▶ _DATA RECORDS_
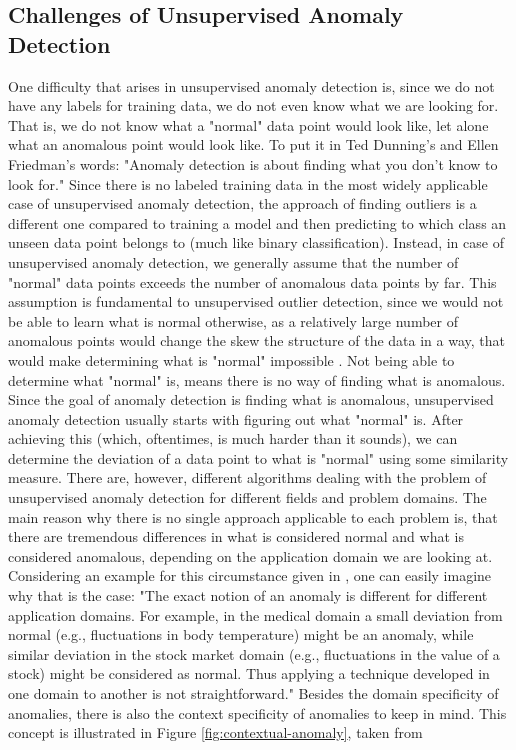 \documentclass{vldb}
\begin{document}
\subsection{Challenges of Unsupervised Anomaly Detection}
\label{subsec:Intro-challenges}
One difficulty that arises in unsupervised anomaly detection is, since we do not have any labels for training data, we do not even know what we are looking for. That is, we do not know what a "normal" data point would look like, let alone what an anomalous point would look like. To put it in Ted Dunning's and Ellen Friedman's words: "Anomaly detection is about finding what you don't know to look for." \cite{book:mapr} 
Since there is no labeled training data in the most widely applicable case of unsupervised anomaly detection, the approach of finding outliers is a different one compared to training a model and then predicting to which class an unseen data point belongs to (much like binary classification). Instead, in case of unsupervised anomaly detection, we generally assume that the number of "normal" data points exceeds the number of anomalous data points by far.\cite{survey:anomaly-detection} This assumption is fundamental to unsupervised outlier detection, since we would not be able to learn what is normal otherwise, as a relatively large number of anomalous points would change the skew the structure of the data in a way, that would make determining what is "normal" impossible . Not being able to determine what "normal" is, means there is no way of finding what is anomalous. Since the goal of anomaly detection is finding what is anomalous, unsupervised anomaly detection usually starts with figuring out what "normal" is. After achieving this (which, oftentimes, is much harder than it sounds), we can determine the deviation of a data point to what is "normal" using some similarity measure. There are, however, different algorithms dealing with the problem of unsupervised anomaly detection for different fields and problem domains. The main reason why there is no single approach applicable to each problem is, that there are tremendous differences in what is considered normal and what is considered anomalous, depending on the application domain we are looking at. Considering an example for this circumstance given in \cite{survey:anomaly-detection}, one can easily imagine why that is the case: "The exact notion of an anomaly is different for different application domains. For example, in the medical domain a small deviation from normal (e.g., fluctuations in body temperature) might be an anomaly, while similar deviation in the stock market domain (e.g., fluctuations in the value of a stock) might be considered as normal. Thus applying a technique developed in one domain to another is not straightforward." Besides the domain specificity of anomalies, there is also the context specificity of anomalies to keep in mind. This concept is illustrated in Figure \ref{fig:contextual-anomaly}, taken from \cite{book:mapr}
\end{document}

▶ _WORK INSTRUCTION_
When copying the listing above, begin at its first line and stop after the line with "One difficulty that", keeping each line exact and dropping the pictures.

▶ _SOLUTION TO THE PROBLEM_
 \documentclass{vldb}
\begin{document}
\subsection{Challenges of Unsupervised Anomaly Detection}
\label{subsec:Intro-challenges}
One difficulty that arises in unsupervised anomaly detection is, since we do not have any labels for training data, we do not even know what we are looking for. That is, we do not know what a "normal" data point would look like, let alone what an anomalous point would look like. To put it in Ted Dunning's and Ellen Friedman's words: "Anomaly detection is about finding what you don't know to look for." \cite{book:mapr} 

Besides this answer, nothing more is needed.